Stored records
################

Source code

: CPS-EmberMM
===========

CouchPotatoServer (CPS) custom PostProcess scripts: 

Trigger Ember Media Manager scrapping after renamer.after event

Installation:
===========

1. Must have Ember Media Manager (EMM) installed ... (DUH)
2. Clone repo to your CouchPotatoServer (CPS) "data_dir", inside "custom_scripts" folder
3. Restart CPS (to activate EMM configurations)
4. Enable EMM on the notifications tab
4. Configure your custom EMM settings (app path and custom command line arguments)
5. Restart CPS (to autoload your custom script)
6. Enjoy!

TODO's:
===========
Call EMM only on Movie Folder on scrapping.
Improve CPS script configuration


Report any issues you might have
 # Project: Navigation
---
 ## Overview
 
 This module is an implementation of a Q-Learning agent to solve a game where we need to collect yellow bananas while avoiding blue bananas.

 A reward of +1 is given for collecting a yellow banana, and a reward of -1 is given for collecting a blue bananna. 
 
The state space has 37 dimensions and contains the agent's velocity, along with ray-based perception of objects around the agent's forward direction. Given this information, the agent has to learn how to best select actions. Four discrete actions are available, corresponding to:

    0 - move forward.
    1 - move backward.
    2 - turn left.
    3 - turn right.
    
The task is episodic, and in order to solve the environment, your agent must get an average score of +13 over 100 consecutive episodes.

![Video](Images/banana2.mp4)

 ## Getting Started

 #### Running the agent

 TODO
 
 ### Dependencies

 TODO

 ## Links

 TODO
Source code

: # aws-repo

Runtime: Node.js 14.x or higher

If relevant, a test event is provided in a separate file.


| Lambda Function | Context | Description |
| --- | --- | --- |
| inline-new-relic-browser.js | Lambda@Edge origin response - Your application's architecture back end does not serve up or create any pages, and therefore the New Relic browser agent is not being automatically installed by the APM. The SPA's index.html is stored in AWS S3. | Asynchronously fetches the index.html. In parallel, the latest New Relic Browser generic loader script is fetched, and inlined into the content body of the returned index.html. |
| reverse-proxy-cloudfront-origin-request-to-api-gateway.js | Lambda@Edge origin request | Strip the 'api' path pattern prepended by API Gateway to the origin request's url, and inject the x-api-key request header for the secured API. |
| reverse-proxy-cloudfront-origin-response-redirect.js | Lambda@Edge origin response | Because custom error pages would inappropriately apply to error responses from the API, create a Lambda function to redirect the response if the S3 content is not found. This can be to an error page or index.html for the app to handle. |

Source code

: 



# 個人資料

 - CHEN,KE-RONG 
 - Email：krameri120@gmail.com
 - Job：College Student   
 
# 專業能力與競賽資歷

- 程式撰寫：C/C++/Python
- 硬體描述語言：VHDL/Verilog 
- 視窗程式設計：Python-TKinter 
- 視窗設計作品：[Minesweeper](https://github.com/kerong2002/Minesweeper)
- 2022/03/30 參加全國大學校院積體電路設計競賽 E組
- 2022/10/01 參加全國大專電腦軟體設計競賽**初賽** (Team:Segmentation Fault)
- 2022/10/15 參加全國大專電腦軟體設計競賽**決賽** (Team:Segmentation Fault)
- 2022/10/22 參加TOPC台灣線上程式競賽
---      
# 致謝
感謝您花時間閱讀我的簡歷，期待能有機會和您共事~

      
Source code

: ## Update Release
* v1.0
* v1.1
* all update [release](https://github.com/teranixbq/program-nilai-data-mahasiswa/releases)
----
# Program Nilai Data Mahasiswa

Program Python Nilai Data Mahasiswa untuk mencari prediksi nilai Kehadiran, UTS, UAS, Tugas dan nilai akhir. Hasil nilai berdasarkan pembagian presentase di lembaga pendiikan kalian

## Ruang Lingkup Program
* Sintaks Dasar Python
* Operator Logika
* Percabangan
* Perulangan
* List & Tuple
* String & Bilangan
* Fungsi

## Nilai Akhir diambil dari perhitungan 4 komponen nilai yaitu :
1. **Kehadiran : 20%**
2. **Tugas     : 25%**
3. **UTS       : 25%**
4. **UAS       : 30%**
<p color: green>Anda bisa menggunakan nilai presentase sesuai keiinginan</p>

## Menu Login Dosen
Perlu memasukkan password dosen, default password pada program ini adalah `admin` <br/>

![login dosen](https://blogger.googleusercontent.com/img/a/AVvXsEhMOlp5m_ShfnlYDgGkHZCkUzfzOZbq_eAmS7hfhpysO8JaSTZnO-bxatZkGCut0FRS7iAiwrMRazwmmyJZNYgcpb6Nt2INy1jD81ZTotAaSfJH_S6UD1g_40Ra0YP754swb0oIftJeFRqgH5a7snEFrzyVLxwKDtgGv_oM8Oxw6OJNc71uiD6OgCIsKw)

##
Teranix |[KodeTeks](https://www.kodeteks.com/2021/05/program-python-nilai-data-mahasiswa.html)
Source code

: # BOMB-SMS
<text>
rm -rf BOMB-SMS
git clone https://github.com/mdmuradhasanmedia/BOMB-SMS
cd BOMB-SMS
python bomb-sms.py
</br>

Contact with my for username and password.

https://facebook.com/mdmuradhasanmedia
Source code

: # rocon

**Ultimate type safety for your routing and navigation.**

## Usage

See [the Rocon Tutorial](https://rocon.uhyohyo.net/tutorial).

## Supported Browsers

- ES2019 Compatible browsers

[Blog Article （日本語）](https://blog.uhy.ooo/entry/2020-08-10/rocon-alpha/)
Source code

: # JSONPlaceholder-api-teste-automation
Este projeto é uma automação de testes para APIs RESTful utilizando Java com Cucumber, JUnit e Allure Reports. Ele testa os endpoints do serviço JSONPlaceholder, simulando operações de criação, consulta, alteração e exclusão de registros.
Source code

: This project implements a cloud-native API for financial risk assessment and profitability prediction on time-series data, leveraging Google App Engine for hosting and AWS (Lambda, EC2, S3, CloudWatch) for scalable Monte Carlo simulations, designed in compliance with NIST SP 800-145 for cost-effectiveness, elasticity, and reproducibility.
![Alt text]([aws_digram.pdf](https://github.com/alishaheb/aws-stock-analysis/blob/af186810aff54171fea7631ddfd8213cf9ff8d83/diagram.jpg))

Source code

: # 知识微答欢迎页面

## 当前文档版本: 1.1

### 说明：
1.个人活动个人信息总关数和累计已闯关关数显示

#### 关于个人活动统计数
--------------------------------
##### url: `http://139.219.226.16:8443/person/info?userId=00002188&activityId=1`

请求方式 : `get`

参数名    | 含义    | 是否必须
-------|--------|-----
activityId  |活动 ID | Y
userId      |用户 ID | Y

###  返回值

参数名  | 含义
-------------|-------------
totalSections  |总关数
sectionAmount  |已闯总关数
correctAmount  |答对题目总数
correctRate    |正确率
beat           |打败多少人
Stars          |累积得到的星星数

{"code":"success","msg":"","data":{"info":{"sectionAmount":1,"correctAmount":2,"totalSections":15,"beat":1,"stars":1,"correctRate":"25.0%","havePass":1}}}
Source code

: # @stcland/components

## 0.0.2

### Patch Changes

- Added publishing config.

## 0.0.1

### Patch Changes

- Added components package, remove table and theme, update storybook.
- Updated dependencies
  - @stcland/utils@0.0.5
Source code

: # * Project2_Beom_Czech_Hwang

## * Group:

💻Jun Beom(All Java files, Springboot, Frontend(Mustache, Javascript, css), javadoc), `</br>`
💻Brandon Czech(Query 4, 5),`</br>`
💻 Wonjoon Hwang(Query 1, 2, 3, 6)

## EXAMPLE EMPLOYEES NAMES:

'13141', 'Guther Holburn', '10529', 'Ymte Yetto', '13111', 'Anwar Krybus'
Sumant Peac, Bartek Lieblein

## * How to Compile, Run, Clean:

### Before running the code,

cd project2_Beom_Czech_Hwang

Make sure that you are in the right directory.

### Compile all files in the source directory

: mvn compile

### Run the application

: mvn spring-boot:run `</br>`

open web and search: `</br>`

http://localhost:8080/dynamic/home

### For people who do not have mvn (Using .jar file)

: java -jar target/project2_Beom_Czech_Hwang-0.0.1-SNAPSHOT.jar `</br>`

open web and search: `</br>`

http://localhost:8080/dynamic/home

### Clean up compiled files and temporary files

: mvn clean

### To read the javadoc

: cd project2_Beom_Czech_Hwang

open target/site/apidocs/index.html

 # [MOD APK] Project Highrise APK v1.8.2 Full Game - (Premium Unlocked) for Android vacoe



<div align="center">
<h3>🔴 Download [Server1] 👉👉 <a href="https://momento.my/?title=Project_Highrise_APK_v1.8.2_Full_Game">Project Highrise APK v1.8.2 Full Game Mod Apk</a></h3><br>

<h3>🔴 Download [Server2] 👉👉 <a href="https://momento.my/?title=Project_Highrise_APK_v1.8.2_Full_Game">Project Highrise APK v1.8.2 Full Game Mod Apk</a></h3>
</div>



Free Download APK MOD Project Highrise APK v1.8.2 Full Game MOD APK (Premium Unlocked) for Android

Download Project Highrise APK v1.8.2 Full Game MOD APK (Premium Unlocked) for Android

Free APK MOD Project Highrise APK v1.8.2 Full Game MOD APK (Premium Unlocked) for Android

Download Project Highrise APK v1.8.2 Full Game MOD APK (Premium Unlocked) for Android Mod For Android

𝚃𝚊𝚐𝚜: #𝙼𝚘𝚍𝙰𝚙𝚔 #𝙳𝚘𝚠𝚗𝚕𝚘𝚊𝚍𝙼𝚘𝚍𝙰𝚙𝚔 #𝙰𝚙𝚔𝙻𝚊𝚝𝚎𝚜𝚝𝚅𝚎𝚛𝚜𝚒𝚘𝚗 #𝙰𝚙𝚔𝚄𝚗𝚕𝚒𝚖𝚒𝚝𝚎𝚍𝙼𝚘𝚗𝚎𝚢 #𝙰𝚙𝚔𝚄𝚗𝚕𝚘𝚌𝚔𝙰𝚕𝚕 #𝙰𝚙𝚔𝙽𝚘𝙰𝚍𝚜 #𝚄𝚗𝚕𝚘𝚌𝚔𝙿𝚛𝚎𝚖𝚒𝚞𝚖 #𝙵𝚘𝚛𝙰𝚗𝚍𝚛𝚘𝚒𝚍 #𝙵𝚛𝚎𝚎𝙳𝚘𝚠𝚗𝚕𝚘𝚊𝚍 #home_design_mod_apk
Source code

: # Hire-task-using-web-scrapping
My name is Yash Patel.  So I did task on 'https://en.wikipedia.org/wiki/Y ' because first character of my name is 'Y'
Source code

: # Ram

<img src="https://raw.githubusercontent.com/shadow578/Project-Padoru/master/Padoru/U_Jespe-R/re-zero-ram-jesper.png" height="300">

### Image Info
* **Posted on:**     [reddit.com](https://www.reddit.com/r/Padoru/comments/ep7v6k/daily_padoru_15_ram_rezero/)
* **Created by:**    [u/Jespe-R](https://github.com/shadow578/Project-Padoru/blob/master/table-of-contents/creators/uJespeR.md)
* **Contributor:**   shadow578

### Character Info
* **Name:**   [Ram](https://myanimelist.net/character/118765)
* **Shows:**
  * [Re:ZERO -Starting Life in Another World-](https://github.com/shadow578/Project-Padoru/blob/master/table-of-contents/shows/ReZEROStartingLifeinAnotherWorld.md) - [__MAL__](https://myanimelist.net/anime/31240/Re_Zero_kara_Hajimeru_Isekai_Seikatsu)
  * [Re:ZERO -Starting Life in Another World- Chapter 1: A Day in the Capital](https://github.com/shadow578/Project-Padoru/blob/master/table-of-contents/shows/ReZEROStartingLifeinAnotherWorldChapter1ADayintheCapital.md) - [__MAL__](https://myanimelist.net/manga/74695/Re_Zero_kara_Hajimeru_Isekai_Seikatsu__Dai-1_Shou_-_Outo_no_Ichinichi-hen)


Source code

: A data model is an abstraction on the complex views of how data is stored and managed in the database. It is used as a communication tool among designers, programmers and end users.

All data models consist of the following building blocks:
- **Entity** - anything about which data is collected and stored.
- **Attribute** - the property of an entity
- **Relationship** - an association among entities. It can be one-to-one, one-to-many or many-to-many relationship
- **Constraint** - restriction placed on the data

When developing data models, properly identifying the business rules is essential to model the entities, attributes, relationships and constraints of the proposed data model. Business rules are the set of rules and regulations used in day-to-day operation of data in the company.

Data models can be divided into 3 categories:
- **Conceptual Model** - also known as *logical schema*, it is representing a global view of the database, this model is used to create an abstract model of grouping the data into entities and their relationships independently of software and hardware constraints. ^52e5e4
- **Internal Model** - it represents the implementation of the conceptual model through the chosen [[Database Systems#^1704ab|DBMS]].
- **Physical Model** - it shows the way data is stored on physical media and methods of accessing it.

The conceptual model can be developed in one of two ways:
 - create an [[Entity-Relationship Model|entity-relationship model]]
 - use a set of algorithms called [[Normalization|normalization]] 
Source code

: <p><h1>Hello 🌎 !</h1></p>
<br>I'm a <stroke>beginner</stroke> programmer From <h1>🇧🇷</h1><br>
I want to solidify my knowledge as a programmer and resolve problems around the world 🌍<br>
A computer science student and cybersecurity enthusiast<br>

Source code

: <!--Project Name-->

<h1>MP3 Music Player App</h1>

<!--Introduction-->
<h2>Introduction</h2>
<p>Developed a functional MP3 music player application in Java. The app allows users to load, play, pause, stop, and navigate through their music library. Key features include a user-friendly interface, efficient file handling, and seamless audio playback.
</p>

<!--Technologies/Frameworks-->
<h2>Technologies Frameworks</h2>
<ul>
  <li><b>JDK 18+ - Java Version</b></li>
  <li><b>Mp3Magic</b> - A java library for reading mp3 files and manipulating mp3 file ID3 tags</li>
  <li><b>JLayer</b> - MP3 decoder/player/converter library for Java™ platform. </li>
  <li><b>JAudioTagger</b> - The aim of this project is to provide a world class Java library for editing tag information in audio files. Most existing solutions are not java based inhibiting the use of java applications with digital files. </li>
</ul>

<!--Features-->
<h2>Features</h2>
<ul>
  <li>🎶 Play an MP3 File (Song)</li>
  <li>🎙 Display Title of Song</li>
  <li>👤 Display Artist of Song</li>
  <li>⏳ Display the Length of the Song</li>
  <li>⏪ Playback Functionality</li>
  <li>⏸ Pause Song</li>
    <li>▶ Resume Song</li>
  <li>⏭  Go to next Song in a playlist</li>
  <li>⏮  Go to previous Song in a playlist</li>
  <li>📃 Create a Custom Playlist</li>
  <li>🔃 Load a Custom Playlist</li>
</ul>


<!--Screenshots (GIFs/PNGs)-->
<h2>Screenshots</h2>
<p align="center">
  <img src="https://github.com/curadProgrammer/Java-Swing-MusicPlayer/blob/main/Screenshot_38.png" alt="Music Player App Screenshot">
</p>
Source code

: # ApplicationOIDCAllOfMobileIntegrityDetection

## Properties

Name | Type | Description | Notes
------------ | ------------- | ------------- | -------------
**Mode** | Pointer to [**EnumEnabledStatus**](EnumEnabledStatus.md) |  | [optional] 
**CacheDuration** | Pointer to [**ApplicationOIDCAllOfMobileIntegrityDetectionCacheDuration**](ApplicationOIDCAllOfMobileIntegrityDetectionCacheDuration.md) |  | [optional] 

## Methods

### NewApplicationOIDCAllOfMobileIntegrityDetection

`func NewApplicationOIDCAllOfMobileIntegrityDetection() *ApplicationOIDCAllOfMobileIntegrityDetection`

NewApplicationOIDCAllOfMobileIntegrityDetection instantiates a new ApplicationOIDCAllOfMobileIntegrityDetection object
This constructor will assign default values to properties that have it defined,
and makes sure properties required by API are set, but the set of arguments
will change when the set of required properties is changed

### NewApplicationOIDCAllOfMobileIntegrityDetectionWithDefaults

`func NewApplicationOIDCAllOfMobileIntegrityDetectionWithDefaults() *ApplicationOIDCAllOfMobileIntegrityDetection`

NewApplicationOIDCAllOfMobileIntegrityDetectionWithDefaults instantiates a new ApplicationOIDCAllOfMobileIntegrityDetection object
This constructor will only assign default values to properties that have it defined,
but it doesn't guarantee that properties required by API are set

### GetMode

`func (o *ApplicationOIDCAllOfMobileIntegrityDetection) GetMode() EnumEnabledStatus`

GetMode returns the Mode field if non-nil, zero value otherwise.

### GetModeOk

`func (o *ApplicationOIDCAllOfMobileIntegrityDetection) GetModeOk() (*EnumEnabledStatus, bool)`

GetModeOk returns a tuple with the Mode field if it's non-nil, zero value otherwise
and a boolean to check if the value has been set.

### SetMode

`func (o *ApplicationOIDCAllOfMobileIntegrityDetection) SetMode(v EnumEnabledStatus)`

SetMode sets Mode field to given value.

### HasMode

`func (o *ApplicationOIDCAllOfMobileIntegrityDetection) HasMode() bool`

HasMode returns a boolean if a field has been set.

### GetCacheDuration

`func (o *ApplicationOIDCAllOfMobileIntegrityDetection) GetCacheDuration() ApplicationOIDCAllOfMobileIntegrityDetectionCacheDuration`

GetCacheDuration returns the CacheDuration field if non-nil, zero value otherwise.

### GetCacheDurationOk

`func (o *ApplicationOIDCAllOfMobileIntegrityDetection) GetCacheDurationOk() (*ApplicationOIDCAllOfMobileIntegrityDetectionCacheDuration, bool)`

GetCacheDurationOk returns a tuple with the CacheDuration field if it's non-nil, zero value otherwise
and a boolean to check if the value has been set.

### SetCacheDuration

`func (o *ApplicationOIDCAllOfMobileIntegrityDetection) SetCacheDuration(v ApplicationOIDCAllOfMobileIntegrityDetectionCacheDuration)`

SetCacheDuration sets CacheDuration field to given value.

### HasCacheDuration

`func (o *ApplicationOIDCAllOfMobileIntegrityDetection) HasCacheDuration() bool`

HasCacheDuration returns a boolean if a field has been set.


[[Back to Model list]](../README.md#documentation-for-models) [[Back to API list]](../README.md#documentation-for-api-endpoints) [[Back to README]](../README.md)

################

Your instructions: Using only the entries above, output the line with "<li>▶ Resume Song</li>", the line with "Pointer to [**EnumEnabledStatus**](EnumEnabledStatus.md)", and all lines between them, exactly as they stand.

Solution to this problem:
    <li>▶ Resume Song</li>
  <li>⏭  Go to next Song in a playlist</li>
  <li>⏮  Go to previous Song in a playlist</li>
  <li>📃 Create a Custom Playlist</li>
  <li>🔃 Load a Custom Playlist</li>
</ul>


<!--Screenshots (GIFs/PNGs)-->
<h2>Screenshots</h2>
<p align="center">
  <img src="https://github.com/curadProgrammer/Java-Swing-MusicPlayer/blob/main/Screenshot_38.png" alt="Music Player App Screenshot">
</p>
Source code

: # ApplicationOIDCAllOfMobileIntegrityDetection

## Properties

Name | Type | Description | Notes
------------ | ------------- | ------------- | -------------
**Mode** | Pointer to [**EnumEnabledStatus**](EnumEnabledStatus.md) |  | [optional] 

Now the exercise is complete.